» **Task description**
Only lines containing the string "addresses" belong in the answer; find them in the records and copy them.

» **Data supplied**

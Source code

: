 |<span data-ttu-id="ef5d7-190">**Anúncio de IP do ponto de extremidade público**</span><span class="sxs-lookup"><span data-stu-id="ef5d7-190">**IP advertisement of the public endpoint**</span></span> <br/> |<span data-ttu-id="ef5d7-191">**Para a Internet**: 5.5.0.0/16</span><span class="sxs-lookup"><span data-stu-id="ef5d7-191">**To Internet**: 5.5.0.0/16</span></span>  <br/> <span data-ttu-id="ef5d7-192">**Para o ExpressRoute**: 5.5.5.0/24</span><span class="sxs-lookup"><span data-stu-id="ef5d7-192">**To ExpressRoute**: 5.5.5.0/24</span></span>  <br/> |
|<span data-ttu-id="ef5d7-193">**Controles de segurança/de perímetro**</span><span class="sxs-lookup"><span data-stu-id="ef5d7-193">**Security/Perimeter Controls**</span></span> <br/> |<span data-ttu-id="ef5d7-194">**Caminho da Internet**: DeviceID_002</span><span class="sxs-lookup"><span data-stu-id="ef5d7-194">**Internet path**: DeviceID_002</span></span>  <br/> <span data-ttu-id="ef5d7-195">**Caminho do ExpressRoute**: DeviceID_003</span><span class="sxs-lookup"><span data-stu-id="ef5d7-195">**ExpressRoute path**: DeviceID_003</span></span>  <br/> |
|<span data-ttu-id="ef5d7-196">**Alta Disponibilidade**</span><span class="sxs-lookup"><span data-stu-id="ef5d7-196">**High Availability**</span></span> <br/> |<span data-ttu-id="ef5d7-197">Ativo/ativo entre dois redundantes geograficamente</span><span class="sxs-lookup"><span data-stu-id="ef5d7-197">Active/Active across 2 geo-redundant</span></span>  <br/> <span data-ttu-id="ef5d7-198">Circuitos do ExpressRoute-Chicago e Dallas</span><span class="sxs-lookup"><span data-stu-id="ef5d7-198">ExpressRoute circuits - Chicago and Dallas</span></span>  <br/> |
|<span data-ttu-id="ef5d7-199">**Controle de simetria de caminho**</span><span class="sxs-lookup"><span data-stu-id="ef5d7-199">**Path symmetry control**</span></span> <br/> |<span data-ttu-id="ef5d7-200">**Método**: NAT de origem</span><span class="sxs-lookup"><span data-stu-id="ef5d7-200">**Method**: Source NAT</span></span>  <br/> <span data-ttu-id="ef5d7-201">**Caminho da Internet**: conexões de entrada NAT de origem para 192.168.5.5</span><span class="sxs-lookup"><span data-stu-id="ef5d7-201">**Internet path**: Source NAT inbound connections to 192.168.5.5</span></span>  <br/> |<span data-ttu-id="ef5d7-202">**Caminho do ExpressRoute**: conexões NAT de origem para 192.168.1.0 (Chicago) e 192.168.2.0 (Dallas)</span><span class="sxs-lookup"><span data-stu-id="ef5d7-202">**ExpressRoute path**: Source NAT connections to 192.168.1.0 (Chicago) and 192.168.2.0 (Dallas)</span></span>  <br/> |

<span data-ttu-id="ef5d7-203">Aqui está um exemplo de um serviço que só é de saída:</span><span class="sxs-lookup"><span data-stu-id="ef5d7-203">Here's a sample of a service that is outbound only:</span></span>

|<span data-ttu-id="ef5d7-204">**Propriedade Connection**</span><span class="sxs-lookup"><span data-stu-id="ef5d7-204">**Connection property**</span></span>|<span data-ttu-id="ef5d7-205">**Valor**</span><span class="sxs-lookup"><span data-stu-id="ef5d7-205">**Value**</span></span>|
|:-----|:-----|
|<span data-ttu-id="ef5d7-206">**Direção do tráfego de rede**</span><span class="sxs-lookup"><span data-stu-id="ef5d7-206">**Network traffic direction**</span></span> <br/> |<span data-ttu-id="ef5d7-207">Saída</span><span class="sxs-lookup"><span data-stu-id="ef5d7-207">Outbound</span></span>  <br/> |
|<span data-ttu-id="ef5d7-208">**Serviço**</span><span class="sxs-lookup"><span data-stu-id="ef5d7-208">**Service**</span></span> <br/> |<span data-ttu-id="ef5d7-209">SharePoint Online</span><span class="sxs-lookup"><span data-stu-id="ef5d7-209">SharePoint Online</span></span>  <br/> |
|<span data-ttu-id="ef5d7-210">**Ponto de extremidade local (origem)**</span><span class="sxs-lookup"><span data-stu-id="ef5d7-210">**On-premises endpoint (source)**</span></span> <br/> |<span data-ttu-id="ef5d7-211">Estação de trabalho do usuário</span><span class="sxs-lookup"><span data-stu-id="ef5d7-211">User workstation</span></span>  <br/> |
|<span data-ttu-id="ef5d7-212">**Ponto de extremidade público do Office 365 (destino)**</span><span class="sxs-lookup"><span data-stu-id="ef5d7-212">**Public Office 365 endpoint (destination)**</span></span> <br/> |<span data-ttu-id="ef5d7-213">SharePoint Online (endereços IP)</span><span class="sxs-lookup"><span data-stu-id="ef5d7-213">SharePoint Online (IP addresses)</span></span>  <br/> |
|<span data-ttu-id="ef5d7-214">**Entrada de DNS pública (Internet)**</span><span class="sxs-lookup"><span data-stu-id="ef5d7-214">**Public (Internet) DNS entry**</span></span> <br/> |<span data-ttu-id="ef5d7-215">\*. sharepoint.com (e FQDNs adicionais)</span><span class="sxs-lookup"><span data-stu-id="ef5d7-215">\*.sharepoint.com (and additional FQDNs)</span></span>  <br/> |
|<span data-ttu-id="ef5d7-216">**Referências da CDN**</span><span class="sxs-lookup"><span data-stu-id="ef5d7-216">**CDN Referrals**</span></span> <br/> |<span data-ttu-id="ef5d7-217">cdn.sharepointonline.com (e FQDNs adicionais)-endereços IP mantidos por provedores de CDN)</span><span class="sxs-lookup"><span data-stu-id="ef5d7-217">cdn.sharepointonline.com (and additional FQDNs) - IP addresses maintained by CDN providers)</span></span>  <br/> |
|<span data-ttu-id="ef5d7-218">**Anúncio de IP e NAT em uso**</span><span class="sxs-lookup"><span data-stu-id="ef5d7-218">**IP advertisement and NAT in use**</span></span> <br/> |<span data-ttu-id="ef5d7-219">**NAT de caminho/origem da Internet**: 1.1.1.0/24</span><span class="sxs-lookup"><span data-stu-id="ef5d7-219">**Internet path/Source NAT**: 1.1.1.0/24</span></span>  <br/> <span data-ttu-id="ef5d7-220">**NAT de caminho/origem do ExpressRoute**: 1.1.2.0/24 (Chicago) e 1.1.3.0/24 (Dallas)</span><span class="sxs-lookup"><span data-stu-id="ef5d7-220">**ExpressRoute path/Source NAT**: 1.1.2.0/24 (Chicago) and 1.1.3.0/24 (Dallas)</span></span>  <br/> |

» **Answer to this task**
|<span data-ttu-id="ef5d7-212">**Ponto de extremidade público do Office 365 (destino)**</span><span class="sxs-lookup"><span data-stu-id="ef5d7-212">**Public Office 365 endpoint (destination)**</span></span> <br/> |<span data-ttu-id="ef5d7-213">SharePoint Online (endereços IP)</span><span class="sxs-lookup"><span data-stu-id="ef5d7-213">SharePoint Online (IP addresses)</span></span>  <br/> |
|<span data-ttu-id="ef5d7-216">**Referências da CDN**</span><span class="sxs-lookup"><span data-stu-id="ef5d7-216">**CDN Referrals**</span></span> <br/> |<span data-ttu-id="ef5d7-217">cdn.sharepointonline.com (e FQDNs adicionais)-endereços IP mantidos por provedores de CDN)</span><span class="sxs-lookup"><span data-stu-id="ef5d7-217">cdn.sharepointonline.com (and additional FQDNs) - IP addresses maintained by CDN providers)</span></span>  <br/> |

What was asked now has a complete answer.